Dataset entries
+---+

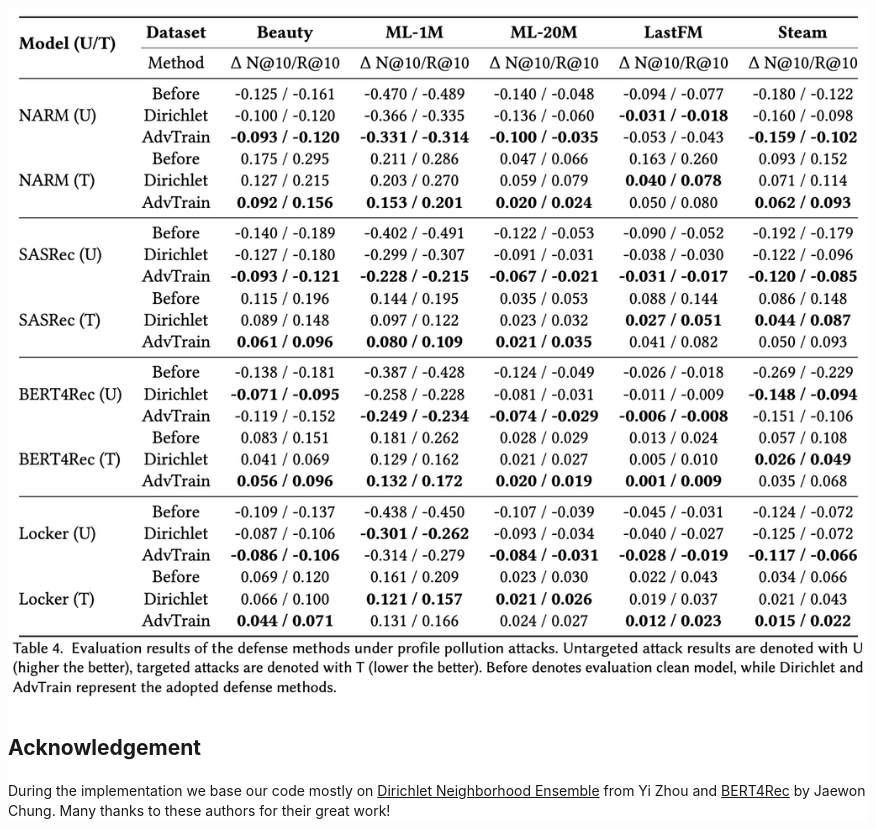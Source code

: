 <img src=pics/defense.png width=1000>


## Acknowledgement

During the implementation we base our code mostly on [Dirichlet Neighborhood Ensemble](https://github.com/dugu9sword/dne) from Yi Zhou and [BERT4Rec](https://github.com/jaywonchung/BERT4Rec-VAE-Pytorch) by Jaewon Chung. Many thanks to these authors for their great work!
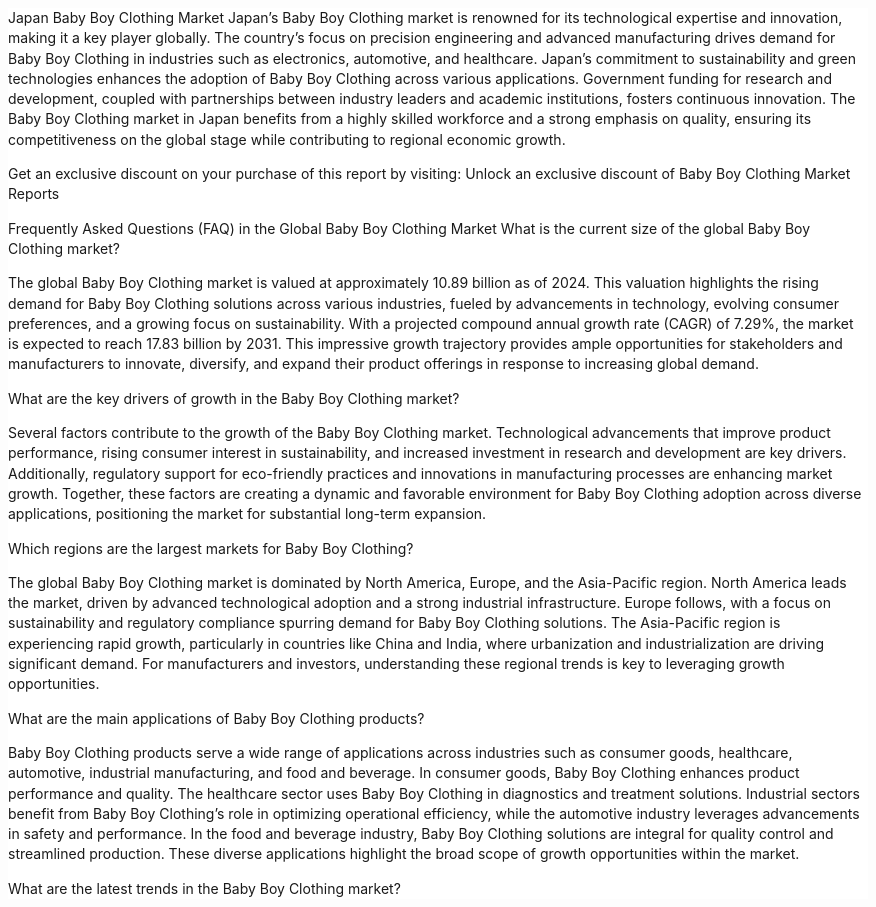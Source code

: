 Japan Baby Boy Clothing Market
Japan’s Baby Boy Clothing market is renowned for its technological expertise and innovation, making it a key player globally. The country’s focus on precision engineering and advanced manufacturing drives demand for Baby Boy Clothing in industries such as electronics, automotive, and healthcare. Japan’s commitment to sustainability and green technologies enhances the adoption of Baby Boy Clothing across various applications. Government funding for research and development, coupled with partnerships between industry leaders and academic institutions, fosters continuous innovation. The Baby Boy Clothing market in Japan benefits from a highly skilled workforce and a strong emphasis on quality, ensuring its competitiveness on the global stage while contributing to regional economic growth.

Get an exclusive discount on your purchase of this report by visiting: Unlock an exclusive discount of Baby Boy Clothing Market Reports 

Frequently Asked Questions (FAQ) in the Global Baby Boy Clothing Market
What is the current size of the global Baby Boy Clothing market?

The global Baby Boy Clothing market is valued at approximately 10.89 billion as of 2024. This valuation highlights the rising demand for Baby Boy Clothing solutions across various industries, fueled by advancements in technology, evolving consumer preferences, and a growing focus on sustainability. With a projected compound annual growth rate (CAGR) of 7.29%, the market is expected to reach 17.83 billion by 2031. This impressive growth trajectory provides ample opportunities for stakeholders and manufacturers to innovate, diversify, and expand their product offerings in response to increasing global demand.

What are the key drivers of growth in the Baby Boy Clothing market?

Several factors contribute to the growth of the Baby Boy Clothing market. Technological advancements that improve product performance, rising consumer interest in sustainability, and increased investment in research and development are key drivers. Additionally, regulatory support for eco-friendly practices and innovations in manufacturing processes are enhancing market growth. Together, these factors are creating a dynamic and favorable environment for Baby Boy Clothing adoption across diverse applications, positioning the market for substantial long-term expansion.

Which regions are the largest markets for Baby Boy Clothing?

The global Baby Boy Clothing market is dominated by North America, Europe, and the Asia-Pacific region. North America leads the market, driven by advanced technological adoption and a strong industrial infrastructure. Europe follows, with a focus on sustainability and regulatory compliance spurring demand for Baby Boy Clothing solutions. The Asia-Pacific region is experiencing rapid growth, particularly in countries like China and India, where urbanization and industrialization are driving significant demand. For manufacturers and investors, understanding these regional trends is key to leveraging growth opportunities.

What are the main applications of Baby Boy Clothing products?

Baby Boy Clothing products serve a wide range of applications across industries such as consumer goods, healthcare, automotive, industrial manufacturing, and food and beverage. In consumer goods, Baby Boy Clothing enhances product performance and quality. The healthcare sector uses Baby Boy Clothing in diagnostics and treatment solutions. Industrial sectors benefit from Baby Boy Clothing’s role in optimizing operational efficiency, while the automotive industry leverages advancements in safety and performance. In the food and beverage industry, Baby Boy Clothing solutions are integral for quality control and streamlined production. These diverse applications highlight the broad scope of growth opportunities within the market.

What are the latest trends in the Baby Boy Clothing market?
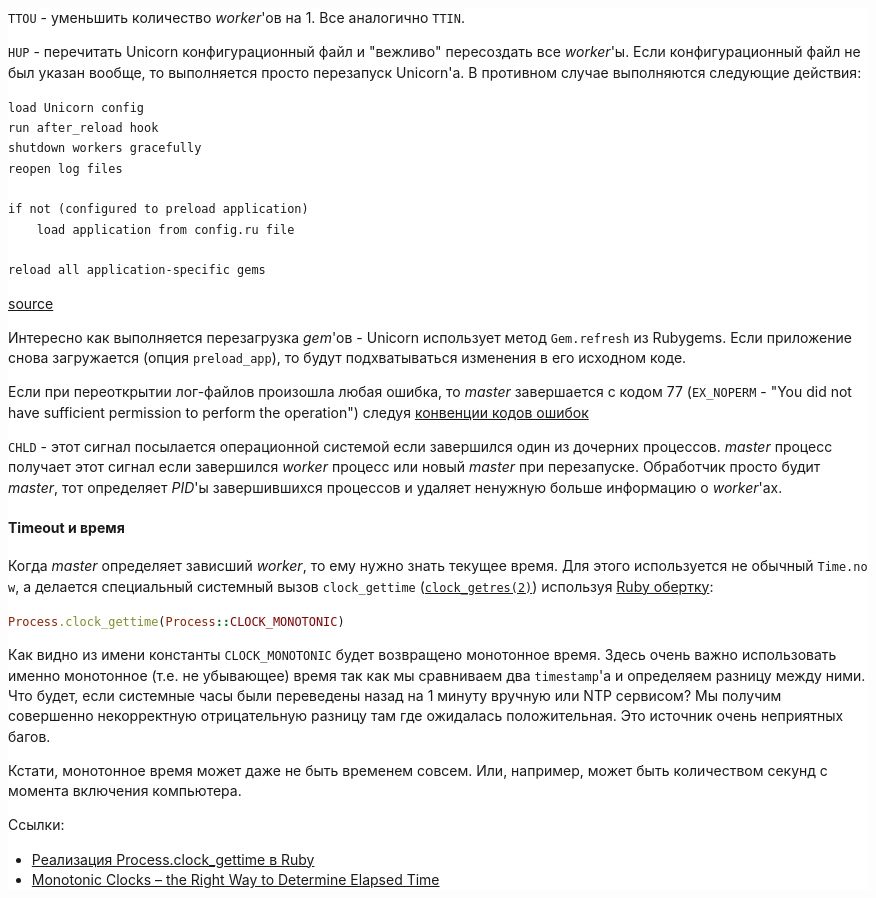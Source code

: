 `TTOU` - уменьшить количество _worker_'ов на 1. Все аналогично `TTIN`.

`HUP` - перечитать Unicorn конфигурационный файл и "вежливо" пересоздать все _worker_'ы. Если конфигурационный файл не был указан вообще, то выполняется просто перезапуск Unicorn'а. В противном случае выполняются следующие действия:

```
load Unicorn config
run after_reload hook
shutdown workers gracefully
reopen log files

if not (configured to preload application)
    load application from config.ru file

reload all application-specific gems
```
[source](https://github.com/defunkt/unicorn/blob/v5.5.1/lib/unicorn/http_server.rb#L766-L781)

Интересно как выполняется перезагрузка _gem_'ов - Unicorn использует метод `Gem.refresh` из Rubygems. Если приложение снова загружается (опция `preload_app`), то будут подхватываться изменения в его исходном коде.

Если при переоткрытии лог-файлов произошла любая ошибка, то _master_ завершается с кодом 77 (`EX_NOPERM` - "You did not have sufficient permission to perform the operation") следуя [конвенции кодов ошибок](https://man.openbsd.org/sysexits.3)

`CHLD` - этот сигнал посылается операционной системой если завершился один из дочерних процессов. _master_ процесс получает этот сигнал если завершился  _worker_ процесс или новый _master_ при перезапуске. Обработчик просто будит _master_, тот определяет _PID_'ы завершившихся процессов и удаляет ненужную больше информацию о _worker_'ах.



#### Timeout и время

Когда _master_ определяет зависший _worker_, то ему нужно знать текущее время. Для этого  используется не обычный `Time.now`, а делается специальный системный вызов `clock_gettime` ([`clock_getres(2)`](http://man7.org/linux/man-pages/man3/clock_gettime.3.html)) используя [Ruby обертку](https://ruby-doc.org/core-2.6.1/Process.html#method-c-clock_gettime):

```ruby
Process.clock_gettime(Process::CLOCK_MONOTONIC)
```

Как видно из имени константы `CLOCK_MONOTONIC` будет возвращено монотонное время. Здесь очень важно использовать именно монотонное (т.е. не убывающее) время так как мы сравниваем два `timestamp`'а и определяем разницу между ними. Что будет, если системные часы были переведены назад на 1 минуту вручную или NTP сервисом? Мы получим совершенно некорректную отрицательную разницу там где ожидалась положительная. Это источник очень неприятных багов.

Кстати, монотонное время может даже не быть временем совсем. Или, например, может быть количеством секунд с момента включения компьютера.

Ссылки:
* [Реализация Process.clock_gettime в Ruby](https://github.com/ruby/ruby/blob/v2_6_0/process.c#L7597-L7880)
* [Monotonic Clocks – the Right Way to Determine Elapsed Time](https://www.softwariness.com/articles/monotonic-clocks-windows-and-posix)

+---+

_EXERCISE PROMPT:_ Reproduce only the lines running from the beginning of the entries above to the line holding "What is the", inclusive. Pictures stay out of the copy.

_RESULT FOR THIS EXERCISE:_
Source code

: <img src=pics/defense.png width=1000>


## Acknowledgement

During the implementation we base our code mostly on [Dirichlet Neighborhood Ensemble](https://github.com/dugu9sword/dne) from Yi Zhou and [BERT4Rec](https://github.com/jaywonchung/BERT4Rec-VAE-Pytorch) by Jaewon Chung. Many thanks to these authors for their great work!
Source code

: Japan Baby Boy Clothing Market
Japan’s Baby Boy Clothing market is renowned for its technological expertise and innovation, making it a key player globally. The country’s focus on precision engineering and advanced manufacturing drives demand for Baby Boy Clothing in industries such as electronics, automotive, and healthcare. Japan’s commitment to sustainability and green technologies enhances the adoption of Baby Boy Clothing across various applications. Government funding for research and development, coupled with partnerships between industry leaders and academic institutions, fosters continuous innovation. The Baby Boy Clothing market in Japan benefits from a highly skilled workforce and a strong emphasis on quality, ensuring its competitiveness on the global stage while contributing to regional economic growth.

Get an exclusive discount on your purchase of this report by visiting: Unlock an exclusive discount of Baby Boy Clothing Market Reports 

Frequently Asked Questions (FAQ) in the Global Baby Boy Clothing Market
What is the current size of the global Baby Boy Clothing market?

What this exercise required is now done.